Dataset entries
☆ ☆ ☆
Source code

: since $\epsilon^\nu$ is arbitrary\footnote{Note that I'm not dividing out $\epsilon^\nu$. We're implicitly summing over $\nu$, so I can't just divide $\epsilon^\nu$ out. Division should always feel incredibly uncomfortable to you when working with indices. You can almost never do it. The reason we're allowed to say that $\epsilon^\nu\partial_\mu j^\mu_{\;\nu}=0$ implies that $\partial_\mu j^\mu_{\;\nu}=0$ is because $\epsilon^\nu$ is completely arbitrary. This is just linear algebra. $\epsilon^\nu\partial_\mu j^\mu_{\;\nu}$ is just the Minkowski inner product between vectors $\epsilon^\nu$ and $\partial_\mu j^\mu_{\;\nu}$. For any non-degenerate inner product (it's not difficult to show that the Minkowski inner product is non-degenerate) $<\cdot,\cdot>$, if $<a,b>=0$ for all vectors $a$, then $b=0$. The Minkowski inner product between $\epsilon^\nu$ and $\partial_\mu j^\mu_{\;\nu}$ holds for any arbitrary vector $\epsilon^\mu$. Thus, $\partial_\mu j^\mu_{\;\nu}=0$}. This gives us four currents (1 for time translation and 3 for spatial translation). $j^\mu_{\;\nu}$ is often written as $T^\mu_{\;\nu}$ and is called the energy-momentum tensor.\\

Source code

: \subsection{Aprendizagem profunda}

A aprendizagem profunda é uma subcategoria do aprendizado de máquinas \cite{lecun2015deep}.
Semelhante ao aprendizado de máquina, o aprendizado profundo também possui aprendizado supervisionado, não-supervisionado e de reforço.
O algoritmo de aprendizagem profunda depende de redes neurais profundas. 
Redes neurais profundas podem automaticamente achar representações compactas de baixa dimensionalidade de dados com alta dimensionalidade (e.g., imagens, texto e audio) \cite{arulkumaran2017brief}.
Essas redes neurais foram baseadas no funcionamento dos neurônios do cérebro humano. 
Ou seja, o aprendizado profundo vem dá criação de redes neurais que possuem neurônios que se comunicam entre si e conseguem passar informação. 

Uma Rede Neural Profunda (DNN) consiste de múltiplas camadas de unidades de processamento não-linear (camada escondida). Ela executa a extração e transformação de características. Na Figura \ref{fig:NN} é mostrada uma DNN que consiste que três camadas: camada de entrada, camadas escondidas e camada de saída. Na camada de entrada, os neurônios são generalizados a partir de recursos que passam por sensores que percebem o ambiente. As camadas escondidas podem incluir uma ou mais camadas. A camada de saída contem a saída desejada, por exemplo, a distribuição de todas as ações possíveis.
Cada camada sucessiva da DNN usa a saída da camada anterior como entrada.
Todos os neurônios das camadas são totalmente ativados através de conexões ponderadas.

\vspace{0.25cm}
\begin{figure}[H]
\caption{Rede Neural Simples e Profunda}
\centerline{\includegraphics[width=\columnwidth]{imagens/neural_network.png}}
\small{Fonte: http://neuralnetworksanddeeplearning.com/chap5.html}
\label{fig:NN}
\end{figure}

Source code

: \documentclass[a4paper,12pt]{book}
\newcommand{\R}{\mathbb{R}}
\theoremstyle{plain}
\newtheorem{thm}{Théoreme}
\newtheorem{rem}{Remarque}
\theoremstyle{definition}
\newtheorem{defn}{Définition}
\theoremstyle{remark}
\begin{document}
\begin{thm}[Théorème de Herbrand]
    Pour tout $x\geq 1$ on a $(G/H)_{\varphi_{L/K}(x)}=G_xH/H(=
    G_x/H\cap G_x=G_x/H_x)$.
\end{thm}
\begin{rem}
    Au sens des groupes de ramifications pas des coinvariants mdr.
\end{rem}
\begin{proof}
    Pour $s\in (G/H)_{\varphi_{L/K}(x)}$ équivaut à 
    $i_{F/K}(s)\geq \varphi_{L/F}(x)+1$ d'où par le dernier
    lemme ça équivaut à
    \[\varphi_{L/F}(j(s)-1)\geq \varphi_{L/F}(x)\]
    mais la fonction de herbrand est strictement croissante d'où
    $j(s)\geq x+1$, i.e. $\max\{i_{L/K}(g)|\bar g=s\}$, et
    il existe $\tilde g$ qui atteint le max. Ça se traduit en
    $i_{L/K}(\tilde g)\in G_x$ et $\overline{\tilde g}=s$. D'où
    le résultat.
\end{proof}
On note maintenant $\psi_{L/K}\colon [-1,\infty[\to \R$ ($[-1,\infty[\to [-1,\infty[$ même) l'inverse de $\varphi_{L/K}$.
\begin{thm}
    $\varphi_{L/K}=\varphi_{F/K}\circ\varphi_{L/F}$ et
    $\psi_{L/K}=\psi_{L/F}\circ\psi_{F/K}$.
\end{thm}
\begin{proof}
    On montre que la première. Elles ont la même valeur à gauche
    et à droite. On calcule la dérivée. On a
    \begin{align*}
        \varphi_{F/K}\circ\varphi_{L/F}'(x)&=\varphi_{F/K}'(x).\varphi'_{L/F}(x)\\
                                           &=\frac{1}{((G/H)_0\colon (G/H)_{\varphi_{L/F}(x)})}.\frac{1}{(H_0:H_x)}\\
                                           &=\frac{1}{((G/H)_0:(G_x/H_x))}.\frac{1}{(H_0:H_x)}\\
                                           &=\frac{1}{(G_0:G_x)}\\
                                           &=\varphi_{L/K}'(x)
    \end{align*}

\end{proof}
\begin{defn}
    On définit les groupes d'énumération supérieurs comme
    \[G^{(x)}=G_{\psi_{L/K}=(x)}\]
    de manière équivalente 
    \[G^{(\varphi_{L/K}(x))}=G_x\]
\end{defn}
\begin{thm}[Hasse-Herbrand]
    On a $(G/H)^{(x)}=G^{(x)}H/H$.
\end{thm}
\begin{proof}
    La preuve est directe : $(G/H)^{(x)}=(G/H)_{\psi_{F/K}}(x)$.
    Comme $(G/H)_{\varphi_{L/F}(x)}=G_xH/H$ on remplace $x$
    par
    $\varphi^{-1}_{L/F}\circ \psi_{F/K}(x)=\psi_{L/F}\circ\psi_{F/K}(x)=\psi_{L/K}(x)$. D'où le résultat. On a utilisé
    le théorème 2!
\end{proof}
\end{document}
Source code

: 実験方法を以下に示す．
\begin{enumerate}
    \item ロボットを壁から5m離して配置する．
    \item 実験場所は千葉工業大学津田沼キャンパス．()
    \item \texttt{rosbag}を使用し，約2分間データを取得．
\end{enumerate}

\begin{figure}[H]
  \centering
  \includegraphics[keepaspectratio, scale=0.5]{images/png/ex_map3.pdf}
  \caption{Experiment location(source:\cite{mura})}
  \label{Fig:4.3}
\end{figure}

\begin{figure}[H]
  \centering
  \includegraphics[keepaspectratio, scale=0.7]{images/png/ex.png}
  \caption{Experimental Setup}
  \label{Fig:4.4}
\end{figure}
☆ ☆ ☆
→ **TASK DESCRIPTION**:
The answer must be one number: how many lines in the records above contain "newtheorem".

→ **RESULT OF THE EXERCISE**:
3